Given data:

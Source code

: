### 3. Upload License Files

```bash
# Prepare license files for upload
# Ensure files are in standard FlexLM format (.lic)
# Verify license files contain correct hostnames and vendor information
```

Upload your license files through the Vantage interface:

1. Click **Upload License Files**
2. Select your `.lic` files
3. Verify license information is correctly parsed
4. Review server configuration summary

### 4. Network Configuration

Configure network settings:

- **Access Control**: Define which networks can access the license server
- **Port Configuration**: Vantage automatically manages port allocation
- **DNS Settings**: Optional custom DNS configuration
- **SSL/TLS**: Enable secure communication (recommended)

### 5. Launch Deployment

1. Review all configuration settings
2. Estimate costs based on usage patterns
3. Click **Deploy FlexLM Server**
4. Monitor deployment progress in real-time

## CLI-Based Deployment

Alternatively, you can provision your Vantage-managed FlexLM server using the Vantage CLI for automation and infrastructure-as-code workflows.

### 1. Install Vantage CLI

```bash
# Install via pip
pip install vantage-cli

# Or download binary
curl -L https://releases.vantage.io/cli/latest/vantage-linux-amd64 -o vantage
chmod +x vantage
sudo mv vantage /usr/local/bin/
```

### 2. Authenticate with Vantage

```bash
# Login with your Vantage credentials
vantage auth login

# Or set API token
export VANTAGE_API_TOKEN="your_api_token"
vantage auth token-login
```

---

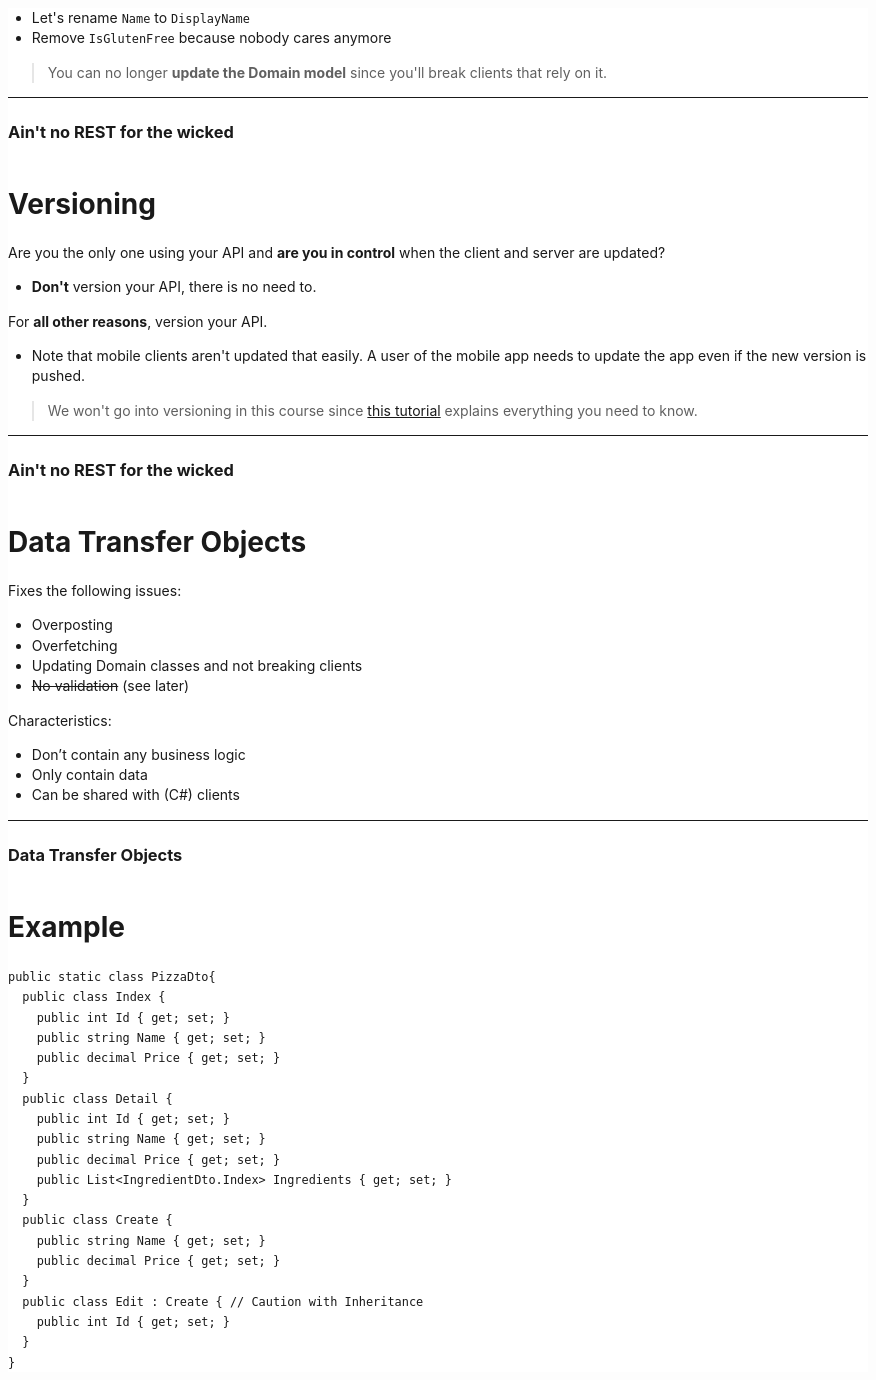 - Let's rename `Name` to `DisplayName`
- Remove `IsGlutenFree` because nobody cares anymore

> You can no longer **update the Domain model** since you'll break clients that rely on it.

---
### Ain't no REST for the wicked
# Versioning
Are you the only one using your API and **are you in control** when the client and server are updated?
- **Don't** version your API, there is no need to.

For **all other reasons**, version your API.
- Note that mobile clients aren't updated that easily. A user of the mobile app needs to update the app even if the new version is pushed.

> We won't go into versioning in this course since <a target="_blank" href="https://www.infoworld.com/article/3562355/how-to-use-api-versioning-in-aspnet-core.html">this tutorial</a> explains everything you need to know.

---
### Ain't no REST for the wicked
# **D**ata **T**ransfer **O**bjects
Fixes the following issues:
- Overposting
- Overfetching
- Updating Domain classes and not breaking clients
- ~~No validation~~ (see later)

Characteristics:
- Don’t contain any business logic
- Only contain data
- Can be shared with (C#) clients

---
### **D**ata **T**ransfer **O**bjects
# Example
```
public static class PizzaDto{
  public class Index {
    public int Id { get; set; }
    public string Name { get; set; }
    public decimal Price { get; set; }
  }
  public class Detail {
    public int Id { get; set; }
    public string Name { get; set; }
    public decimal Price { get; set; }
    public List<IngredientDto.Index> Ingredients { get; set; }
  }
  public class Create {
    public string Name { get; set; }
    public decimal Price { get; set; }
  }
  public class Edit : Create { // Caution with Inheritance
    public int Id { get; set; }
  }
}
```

Goal of the exercise: Copy each line of the data above that holds "Click".

Exercise response:
1. Click **Upload License Files**
3. Click **Deploy FlexLM Server**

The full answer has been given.